Money from selling drilling rights and royalties from oil and gas production would be a revenue-raiser that could help offset some of the tax cuts Republicans are proposing. The House has instructed its Natural Resources Committee to find ways to generate $5 billion in revenue over the next decade. And the Senate is set to vote as soon as this week on a budget plan imposing a $1 billion target on Murkowski’s natural resources committee.
The moves give committee leaders the ability to advance proposals for drilling in ANWR — or other areas, as long as they would generate new funds for the U.S. Treasury. Once the budget is approved a later bill following its instructions is immune from the type of Democratic filibuster that has blocked drilling in the past.
Senator Ed Markey, a Democrat from Massachusetts, called the tactic a “heartless Republican budgetary scam.”
“This GOP budget sets the stage for Republicans to ram drilling in the crown jewel of America’s wildlife refuge system through the Senate using only a 50-vote threshold,” Markey said at a news conference Tuesday.
While the initiatives still face hurdles as environmental groups vow to fight and some Republicans may object, it shows the scope of oil industry priorities lawmakers are considering.
Allowing drilling in ANWR, a 19-million acre preserve on Alaska’s northern coast, has been debated in Washington for decades, pitting oil industry allies who see it as a way to revive production in The Last Frontier against environmental advocates who say there should be permanent protections for a wild area filled with polar bears, caribou herds and wolves.
But drillers have also lobbied the Trump administration to open up other areas for exploration, including the eastern Gulf of Mexico near Florida, mid-Atlantic areas and Arctic waters. In some cases, those areas might be easier and cheaper to access and develop than ANWR.
“It’s not just the refuge,” said Franz Matzner, deputy director of federal campaigns for the Natural Resources Defense Council. “Once they pry the door open with these instructions, the committees of jurisdiction can put virtually anything in there. They have license to legislate anything.”
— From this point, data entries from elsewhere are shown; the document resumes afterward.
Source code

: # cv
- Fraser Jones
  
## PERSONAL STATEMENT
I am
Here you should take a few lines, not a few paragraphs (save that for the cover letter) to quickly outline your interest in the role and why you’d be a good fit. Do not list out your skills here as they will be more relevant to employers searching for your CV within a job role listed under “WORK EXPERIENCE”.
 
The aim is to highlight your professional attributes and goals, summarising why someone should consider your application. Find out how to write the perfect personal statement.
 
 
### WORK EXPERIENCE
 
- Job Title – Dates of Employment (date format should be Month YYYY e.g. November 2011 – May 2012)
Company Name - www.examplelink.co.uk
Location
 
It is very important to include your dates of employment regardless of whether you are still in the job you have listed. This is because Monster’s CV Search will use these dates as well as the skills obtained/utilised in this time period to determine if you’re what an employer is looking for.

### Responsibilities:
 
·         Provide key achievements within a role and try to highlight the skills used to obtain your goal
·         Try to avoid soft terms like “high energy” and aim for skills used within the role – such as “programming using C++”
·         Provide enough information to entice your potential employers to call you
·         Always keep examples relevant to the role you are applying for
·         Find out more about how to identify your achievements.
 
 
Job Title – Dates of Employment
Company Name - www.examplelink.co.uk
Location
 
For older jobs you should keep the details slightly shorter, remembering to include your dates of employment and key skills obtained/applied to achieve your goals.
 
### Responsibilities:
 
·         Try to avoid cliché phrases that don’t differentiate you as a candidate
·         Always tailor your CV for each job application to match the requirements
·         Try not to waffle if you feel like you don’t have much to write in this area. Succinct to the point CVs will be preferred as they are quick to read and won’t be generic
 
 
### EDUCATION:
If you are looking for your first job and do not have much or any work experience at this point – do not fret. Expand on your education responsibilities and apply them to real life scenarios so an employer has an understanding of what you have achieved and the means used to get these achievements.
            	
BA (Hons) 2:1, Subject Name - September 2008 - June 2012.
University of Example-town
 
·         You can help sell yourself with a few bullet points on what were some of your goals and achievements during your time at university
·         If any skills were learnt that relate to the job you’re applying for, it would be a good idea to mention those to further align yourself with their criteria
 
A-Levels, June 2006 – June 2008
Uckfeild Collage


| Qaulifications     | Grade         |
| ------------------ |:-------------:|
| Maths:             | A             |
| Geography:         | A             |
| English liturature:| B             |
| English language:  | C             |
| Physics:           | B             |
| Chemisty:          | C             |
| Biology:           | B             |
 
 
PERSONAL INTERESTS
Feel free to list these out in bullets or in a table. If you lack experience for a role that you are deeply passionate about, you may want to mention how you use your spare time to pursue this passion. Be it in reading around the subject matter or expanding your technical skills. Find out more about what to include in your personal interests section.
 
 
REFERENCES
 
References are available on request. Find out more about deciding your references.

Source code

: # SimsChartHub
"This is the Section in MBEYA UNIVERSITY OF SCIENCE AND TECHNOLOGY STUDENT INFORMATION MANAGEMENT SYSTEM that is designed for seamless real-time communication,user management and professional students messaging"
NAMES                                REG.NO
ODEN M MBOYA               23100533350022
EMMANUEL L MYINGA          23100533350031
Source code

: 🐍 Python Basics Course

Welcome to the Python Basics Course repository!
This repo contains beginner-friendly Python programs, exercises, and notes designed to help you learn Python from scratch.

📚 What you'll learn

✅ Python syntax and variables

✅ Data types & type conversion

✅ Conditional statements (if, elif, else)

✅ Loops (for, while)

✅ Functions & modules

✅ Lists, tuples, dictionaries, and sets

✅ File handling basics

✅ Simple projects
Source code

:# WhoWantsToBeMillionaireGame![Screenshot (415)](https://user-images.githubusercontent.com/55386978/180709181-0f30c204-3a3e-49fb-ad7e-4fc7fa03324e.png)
ANWR is really only a starting point, said Senator James Inhofe, a Republican who has long advocated on behalf of the oil and gas interests in his home state of Oklahoma.
“We begin there,” he said. “Anything else we can get in there with a simple majority vote we ought to do.”
Because it’s part of the budget process, the changes would only require 50 votes in the Senate — with the possibly of Vice President Mike Pence serving as tie-breaker — and not face the usual 60-vote hurdle. Republicans hold a 52-48 advantage in the Senate.
Among the options on the table is legislation advanced by Murkowski and Dan Sullivan, both Alaska Republicans, compelling the government to sell drilling rights in Arctic waters. That bill also reverses former President Barack Obama’s decision to withdraw more than 100 million Arctic acres from future oil and gas leasing.
Congress “should seize the opportunity” to restore opportunities for drilling in areas withdrawn by Obama, Sullivan said in an interview.
The House Natural Resources Committee also has been advancing other drilling legislation that could be folded in, with hearings last week on proposals to accelerate oil leasing on federal land and authorize speedy sales of offshore acreage.
Representative Rob Bishop, a Republican from Utah who heads that committee, has argued Congress should consider additional drilling in part because it could send billions of dollars to federal coffers. Other options being considered by the panel include increasing timber receipts and overhauling oil and gas permitting, Parish Braden, a spokesman for the committee, said in an email.
“This is a Trojan Horse for all sorts of drilling proposals that otherwise wouldn’t get the votes needed to pass on their own,” said Matt Lee-Ashley, a senior fellow with the Center for American Progress. It’s especially “perilous” because the committees might not stop at ANWR, Lee-Ashley said. “As bad as the Arctic refuge proposal might be, you’re going to end up behind closed doors with lots of giveaways to industry and no accountability.”
Republicans plan to use the budget resolution to allow fast-track consideration of a tax overhaul plan.
President Donald Trump already asked Congress to open up the ANWR refuge to oil and gas development, contending it would raise $1.8 billion over the next decade. But the Center for American Progress estimates that drilling in the Arctic refuge is likely to yield no more than $37.5 million to the U.S. Treasury over 10 years.
That’s because it’s not clear that energy companies would clamor for leases in the refuge. Monster discoveries there could yield decades of oil production, but the cost of operations in remote stretches of northern Alaska could discourage the activity amid modest crude prices and the domestic shale boom.
Still, the opportunity to advance energy priorities that have stalled remains a tempting prospect for Republicans.
“After losing ground for the past eight years, congressional Republicans have an opportunity to use the budget process to make new areas of potential oil and gas resources available for energy production,” said Chief Executive Officer Dan K. Eberhart of Denver-based Canary LLC.